1.1 AMENDMENTS TO SECTION 1.1 OF THE CREDIT AGREEMENT. Section
1.1 of the Credit Agreement, CERTAIN DEFINED TERMS, is hereby amended and
modified as follows:
(a) The definition of "Letter of Credit Commission" is hereby
amended and modified by deleting the final period of such definition and by
substituting the following in lieu thereof:
"; PROVIDED, HOWEVER, that the Letter of Credit Commission
with respect to the Rabobank Italy Letter of Credit shall be
(a) 0.75%, prior to and including the date that is the earlier
of (i) December 31, 2004 or (ii) the date on which the
purchase of assets contemplated by the Bank Guaranty is
consummated, and (b) the rate otherwise applicable pursuant to
this definition from and after the date determined pursuant to
the immediately preceding clause (a)."
(b) The definition of "Letter of Credit Sublimit" is hereby
amended and modified by deleting such definition in its entirety and by
substituting the following in lieu thereof:
""LETTER OF CREDIT SUBLIMIT" means (a) U.S.$400,000,000, prior
to and including the date that is the earlier of (i) December
31, 2004 or (ii) the date on which the purchase of assets
contemplated by the Bank Guaranty is consummated, (b)

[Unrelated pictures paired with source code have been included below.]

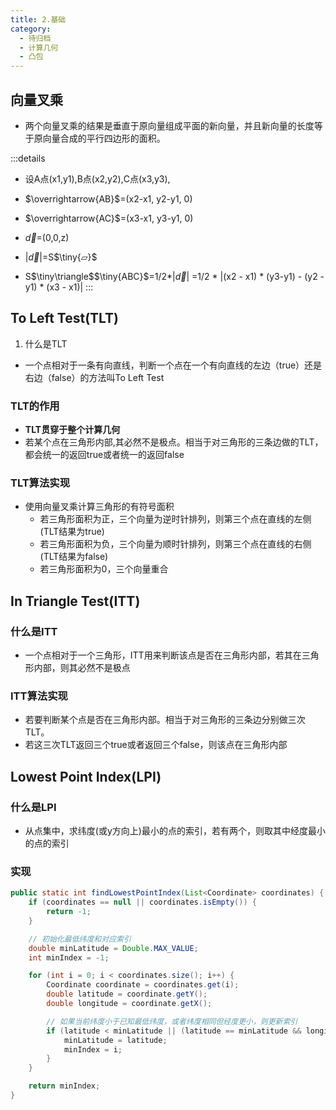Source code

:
 ```yaml
---
title: 2.基础
category:
  - 待归档
  - 计算几何
  - 凸包
---
```

## 向量叉乘
- 两个向量叉乘的结果是垂直于原向量组成平面的新向量，并且新向量的长度等于原向量合成的平行四边形的面积。

:::details
- 设A点(x1,y1),B点(x2,y2),C点(x3,y3),
- $\overrightarrow{AB}$=(x2-x1, y2-y1, 0)
- $\overrightarrow{AC}$=(x3-x1, y3-y1, 0)
- $\overrightarrow{d}$=(0,0,z)

- |$\overrightarrow{d}$|=S$\tiny{▱}$
- S$\tiny\triangle$$\tiny{ABC}$=1/2*|$\overrightarrow{d}$|
  =1/2 * |(x2 - x1) * (y3-y1) - (y2 - y1) * (x3 - x1)|
:::
## To Left Test(TLT)
1. 什么是TLT
- 一个点相对于一条有向直线，判断一个点在一个有向直线的左边（true）还是右边（false）的方法叫To Left Test
### TLT的作用
- **TLT贯穿于整个计算几何**
- 若某个点在三角形内部,其必然不是极点。相当于对三角形的三条边做的TLT，都会统一的返回true或者统一的返回false
### TLT算法实现
- 使用向量叉乘计算三角形的有符号面积
  - 若三角形面积为正，三个向量为逆时针排列，则第三个点在直线的左侧(TLT结果为true)
  - 若三角形面积为负，三个向量为顺时针排列，则第三个点在直线的右侧(TLT结果为false)
  - 若三角形面积为0，三个向量重合

## In Triangle Test(ITT)
### 什么是ITT
- 一个点相对于一个三角形，ITT用来判断该点是否在三角形内部，若其在三角形内部，则其必然不是极点
### ITT算法实现
- 若要判断某个点是否在三角形内部。相当于对三角形的三条边分别做三次TLT。
- 若这三次TLT返回三个true或者返回三个false，则该点在三角形内部

## Lowest Point Index(LPI)
### 什么是LPI
- 从点集中，求纬度(或y方向上)最小的点的索引，若有两个，则取其中经度最小的点的索引
### 实现
```java
public static int findLowestPointIndex(List<Coordinate> coordinates) {
    if (coordinates == null || coordinates.isEmpty()) {
        return -1;
    }

    // 初始化最低纬度和对应索引
    double minLatitude = Double.MAX_VALUE;
    int minIndex = -1;

    for (int i = 0; i < coordinates.size(); i++) {
        Coordinate coordinate = coordinates.get(i);
        double latitude = coordinate.getY();
        double longitude = coordinate.getX();

        // 如果当前纬度小于已知最低纬度，或者纬度相同但经度更小，则更新索引
        if (latitude < minLatitude || (latitude == minLatitude && longitude < coordinates.get(minIndex).getX())) {
            minLatitude = latitude;
            minIndex = i;
        }
    }

    return minIndex;
}
```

U.S.$100,000,000, from and after the date determined pursuant
to the immediately preceding clause (a) until and including
the date on which the Rabobank Italy Letter of Credit expires
or is fully drawn, and (c) U.S.$25,000,000 thereafter."
(c) The following definitions are hereby inserted in Section
1.1 in correct alphabetical order:
""BANK GUARANTY" means that certain First Demand Irrevocable
Bank Guaranty dated as of June 24, 2004 issued by Cooperatieve
Centrale Raiffeisen-Boerenleenbank B.A., "Rabobank
International", Milan Branch."
""RABOBANK ITALY LETTER OF CREDIT" means that certain Letter
of Credit dated as of June 24, 2004 denominated in U.S.
Dollars issued by Issuing Bank for the benefit of Cooperatieve
Centrale Raiffeisen-Boerenleenbank B.A., "Rabobank
International", Milan Branch."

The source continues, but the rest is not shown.